La mostra organizzata a Roma dall’infaticabile Mariangela Schroth, da la possibilità di vedere con occhi diversi una realtà , quella sudafricana, di cui le cronache occidentali parlano solo in occasione di grossi eventi politici legati al problema dell’apartheid.
E’ un vuoto, quello che la mostra di Kumalo va a colmare, un’occasione un’unica per vedere l’altra faccia del Sudafrica che è cresciuta nel tormento di libertà negate, continuando a vivere una quotidianità ignorata dai più.
Sono proprio gli scatti di oltre cinquant’anni di lavoro, che Kumalo fornisce, ad offrire l’occasione per apprezzare, insieme ai momenti storici e drammatici, gli eventi sportivi, tradizionali e culturali del paese.

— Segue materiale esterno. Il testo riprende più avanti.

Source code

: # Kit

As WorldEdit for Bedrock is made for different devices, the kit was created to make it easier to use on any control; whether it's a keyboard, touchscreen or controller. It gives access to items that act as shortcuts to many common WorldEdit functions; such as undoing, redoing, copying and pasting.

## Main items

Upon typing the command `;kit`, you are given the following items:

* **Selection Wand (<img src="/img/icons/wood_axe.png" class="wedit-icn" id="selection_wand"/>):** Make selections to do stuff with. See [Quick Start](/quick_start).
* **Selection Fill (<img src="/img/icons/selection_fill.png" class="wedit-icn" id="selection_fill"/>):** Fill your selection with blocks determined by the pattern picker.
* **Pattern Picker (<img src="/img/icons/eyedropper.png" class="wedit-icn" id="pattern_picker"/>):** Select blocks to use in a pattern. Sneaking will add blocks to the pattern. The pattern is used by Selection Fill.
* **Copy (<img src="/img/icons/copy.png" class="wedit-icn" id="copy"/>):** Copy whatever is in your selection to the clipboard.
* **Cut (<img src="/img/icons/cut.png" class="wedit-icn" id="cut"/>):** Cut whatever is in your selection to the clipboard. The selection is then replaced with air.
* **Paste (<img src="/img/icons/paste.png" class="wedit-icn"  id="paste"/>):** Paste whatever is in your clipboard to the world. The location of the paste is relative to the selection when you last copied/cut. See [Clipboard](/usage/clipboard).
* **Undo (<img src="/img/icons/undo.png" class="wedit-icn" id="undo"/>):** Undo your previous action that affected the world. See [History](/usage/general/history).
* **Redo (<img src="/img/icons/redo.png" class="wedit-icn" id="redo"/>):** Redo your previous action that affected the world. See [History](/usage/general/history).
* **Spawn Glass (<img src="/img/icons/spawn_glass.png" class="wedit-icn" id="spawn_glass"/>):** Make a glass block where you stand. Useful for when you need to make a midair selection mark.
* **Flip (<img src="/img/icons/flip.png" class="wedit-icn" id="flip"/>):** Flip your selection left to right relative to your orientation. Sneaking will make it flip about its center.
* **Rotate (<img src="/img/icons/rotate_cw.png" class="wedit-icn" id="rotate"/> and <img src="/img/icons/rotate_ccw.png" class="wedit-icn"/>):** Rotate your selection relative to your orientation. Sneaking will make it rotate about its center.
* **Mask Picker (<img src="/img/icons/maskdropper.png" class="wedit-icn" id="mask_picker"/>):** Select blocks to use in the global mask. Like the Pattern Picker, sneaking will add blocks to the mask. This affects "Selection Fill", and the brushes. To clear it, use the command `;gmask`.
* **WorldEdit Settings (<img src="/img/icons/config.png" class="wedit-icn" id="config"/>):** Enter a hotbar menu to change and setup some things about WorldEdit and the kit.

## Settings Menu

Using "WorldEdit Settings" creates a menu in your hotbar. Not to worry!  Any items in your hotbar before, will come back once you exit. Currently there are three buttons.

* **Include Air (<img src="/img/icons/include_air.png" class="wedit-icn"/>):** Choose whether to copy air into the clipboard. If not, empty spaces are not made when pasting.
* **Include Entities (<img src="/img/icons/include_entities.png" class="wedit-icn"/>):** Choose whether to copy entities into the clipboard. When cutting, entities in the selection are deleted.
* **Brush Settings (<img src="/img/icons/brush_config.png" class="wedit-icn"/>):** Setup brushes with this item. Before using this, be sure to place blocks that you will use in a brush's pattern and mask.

Ho avuto il piacere di conoscere Alf Kumalo durante l’inaugurazione, e di parlare con lui del suo lavoro.
Sorridente, come solo la gente d’Africa sa essere, giovane, nonostante i suoi 70 anni, non è stato difficile trovarlo. Non perché fosse una delle poche persone di colore presenti, ma le due nikon che portava al collo non lasciavano dubbi. Quelle macchine non erano li per ostentazione o vezzo e, solo dopo averlo conosciuto e visto le foto, ho capito che venivano “indossate” per abitudine; messe al mattino e poggiate vicino al letto la sera come si fa per un orologio o il portafoglio.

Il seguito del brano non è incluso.